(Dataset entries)
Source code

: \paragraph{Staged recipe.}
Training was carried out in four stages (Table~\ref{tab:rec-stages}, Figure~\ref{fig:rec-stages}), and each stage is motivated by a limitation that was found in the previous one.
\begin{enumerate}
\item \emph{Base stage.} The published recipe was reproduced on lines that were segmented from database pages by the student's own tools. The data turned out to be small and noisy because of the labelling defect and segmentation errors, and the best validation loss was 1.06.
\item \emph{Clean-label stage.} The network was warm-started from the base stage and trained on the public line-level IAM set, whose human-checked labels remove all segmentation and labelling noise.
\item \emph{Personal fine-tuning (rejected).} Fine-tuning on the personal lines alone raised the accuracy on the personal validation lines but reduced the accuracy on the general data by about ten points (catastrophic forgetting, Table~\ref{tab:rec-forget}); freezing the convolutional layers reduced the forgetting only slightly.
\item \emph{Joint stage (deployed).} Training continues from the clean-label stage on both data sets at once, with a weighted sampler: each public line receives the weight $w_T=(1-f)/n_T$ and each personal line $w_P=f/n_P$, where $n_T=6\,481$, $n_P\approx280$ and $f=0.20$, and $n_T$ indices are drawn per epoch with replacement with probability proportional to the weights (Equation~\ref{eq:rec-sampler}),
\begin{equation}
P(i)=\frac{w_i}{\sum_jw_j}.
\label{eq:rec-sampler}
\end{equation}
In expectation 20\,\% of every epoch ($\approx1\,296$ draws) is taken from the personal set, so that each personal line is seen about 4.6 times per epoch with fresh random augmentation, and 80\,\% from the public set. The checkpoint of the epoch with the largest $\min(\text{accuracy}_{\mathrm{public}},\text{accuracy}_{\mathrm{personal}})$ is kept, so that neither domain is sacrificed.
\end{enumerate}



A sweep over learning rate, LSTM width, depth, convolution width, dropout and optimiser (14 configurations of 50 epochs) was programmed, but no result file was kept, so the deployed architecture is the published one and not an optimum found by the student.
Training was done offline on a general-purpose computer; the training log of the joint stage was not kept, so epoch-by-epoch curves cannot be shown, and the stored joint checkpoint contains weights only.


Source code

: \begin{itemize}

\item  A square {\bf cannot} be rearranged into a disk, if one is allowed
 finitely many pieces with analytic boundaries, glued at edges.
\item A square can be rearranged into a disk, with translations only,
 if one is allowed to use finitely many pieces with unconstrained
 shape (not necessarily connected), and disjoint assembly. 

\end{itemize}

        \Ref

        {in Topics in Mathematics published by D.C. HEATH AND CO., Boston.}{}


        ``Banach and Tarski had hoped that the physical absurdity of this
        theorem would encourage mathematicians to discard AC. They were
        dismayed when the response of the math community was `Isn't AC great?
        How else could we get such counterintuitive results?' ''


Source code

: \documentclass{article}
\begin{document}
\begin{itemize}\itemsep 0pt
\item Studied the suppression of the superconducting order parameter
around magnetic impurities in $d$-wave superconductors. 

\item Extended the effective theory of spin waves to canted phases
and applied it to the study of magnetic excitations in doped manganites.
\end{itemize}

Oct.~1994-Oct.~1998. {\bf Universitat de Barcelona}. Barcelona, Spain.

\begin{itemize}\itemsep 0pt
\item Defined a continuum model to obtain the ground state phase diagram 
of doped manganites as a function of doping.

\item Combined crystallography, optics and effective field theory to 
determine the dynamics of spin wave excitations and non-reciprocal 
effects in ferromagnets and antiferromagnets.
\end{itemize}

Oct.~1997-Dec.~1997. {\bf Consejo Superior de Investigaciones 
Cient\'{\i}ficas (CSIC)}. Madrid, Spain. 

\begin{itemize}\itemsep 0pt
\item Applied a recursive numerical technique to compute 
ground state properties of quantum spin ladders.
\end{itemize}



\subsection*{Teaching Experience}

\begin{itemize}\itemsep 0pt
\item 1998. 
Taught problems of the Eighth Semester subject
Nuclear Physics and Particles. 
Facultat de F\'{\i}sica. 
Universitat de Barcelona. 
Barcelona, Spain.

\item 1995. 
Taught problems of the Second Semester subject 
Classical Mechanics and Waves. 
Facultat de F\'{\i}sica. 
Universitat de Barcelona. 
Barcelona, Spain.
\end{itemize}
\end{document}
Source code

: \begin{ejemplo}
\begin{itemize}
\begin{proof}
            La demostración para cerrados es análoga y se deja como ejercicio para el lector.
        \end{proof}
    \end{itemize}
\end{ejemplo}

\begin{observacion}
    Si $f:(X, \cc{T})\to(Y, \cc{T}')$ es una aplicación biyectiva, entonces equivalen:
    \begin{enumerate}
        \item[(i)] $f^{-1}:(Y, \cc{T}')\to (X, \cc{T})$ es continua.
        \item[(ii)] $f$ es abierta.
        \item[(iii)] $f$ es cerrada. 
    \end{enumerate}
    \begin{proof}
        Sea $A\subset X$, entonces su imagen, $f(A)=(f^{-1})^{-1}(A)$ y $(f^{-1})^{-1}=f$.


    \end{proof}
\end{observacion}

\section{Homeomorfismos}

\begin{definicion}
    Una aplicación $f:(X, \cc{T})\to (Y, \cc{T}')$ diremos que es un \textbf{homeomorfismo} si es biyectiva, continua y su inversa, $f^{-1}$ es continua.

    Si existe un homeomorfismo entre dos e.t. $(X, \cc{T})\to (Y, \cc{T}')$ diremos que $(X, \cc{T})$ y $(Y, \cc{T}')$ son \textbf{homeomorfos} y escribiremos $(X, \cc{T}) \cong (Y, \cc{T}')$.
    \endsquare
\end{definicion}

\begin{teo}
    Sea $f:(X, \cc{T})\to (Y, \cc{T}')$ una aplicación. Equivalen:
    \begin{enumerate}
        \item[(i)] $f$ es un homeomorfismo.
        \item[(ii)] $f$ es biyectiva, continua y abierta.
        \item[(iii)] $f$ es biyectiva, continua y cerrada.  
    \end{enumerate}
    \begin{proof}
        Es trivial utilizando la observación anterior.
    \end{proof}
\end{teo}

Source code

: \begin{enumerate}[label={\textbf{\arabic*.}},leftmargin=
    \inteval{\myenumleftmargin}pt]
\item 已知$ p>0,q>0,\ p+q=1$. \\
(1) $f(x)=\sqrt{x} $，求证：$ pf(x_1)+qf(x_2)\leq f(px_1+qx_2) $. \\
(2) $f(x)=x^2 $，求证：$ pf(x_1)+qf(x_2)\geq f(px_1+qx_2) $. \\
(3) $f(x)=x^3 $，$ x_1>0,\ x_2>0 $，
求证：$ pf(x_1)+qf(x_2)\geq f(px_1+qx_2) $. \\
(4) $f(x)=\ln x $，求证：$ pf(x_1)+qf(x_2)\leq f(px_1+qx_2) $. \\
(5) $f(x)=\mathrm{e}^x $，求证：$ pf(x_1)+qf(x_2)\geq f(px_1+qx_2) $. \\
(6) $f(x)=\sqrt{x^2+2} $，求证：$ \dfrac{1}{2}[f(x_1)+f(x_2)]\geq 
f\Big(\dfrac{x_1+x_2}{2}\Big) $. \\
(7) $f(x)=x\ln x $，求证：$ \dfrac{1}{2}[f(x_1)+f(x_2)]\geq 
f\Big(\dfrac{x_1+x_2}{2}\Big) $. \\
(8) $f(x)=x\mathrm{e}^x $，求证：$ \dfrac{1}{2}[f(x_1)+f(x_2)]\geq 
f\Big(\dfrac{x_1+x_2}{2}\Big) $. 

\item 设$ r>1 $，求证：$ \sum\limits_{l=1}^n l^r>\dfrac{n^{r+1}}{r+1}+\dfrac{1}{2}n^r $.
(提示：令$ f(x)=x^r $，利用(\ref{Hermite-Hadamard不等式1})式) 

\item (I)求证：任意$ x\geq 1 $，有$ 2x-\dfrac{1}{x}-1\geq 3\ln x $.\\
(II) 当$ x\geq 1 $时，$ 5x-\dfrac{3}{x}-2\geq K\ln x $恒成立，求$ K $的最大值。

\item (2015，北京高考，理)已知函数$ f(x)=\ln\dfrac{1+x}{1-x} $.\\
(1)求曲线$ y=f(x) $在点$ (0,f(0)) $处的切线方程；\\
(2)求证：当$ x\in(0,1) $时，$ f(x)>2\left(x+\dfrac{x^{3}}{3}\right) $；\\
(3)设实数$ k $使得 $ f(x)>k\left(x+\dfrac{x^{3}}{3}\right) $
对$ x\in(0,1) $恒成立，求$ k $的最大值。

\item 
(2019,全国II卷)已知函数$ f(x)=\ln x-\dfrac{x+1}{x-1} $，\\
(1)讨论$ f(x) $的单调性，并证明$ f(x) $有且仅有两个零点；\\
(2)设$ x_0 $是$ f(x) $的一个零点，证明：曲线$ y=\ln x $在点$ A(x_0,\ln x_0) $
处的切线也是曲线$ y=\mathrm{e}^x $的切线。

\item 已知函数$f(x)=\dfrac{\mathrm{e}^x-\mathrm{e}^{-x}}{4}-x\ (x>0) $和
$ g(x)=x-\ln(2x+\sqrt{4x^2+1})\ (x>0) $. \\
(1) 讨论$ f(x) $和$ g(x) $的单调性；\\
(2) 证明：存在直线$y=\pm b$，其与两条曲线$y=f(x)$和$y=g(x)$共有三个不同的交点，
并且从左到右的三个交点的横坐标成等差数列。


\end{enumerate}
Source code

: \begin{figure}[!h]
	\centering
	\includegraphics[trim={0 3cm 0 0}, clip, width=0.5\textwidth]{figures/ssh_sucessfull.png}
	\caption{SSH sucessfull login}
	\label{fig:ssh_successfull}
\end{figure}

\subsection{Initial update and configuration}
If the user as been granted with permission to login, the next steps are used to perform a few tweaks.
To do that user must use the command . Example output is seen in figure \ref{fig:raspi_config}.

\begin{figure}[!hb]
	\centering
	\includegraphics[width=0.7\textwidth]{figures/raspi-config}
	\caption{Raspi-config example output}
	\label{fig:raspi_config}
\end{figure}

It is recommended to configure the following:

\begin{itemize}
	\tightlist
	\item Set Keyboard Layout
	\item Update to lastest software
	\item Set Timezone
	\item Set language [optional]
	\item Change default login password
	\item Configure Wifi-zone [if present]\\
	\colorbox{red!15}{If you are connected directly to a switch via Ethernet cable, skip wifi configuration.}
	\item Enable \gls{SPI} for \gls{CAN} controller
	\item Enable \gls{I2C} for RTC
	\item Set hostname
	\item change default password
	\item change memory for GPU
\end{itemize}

Prompt: Scan the lines above for the word "about" and copy every one where it occurs.

Exercise solution:
\item \emph{Personal fine-tuning (rejected).} Fine-tuning on the personal lines alone raised the accuracy on the personal validation lines but reduced the accuracy on the general data by about ten points (catastrophic forgetting, Table~\ref{tab:rec-forget}); freezing the convolutional layers reduced the forgetting only slightly.
In expectation 20\,\% of every epoch ($\approx1\,296$ draws) is taken from the personal set, so that each personal line is seen about 4.6 times per epoch with fresh random augmentation, and 80\,\% from the public set. The checkpoint of the epoch with the largest $\min(\text{accuracy}_{\mathrm{public}},\text{accuracy}_{\mathrm{personal}})$ is kept, so that neither domain is sacrificed.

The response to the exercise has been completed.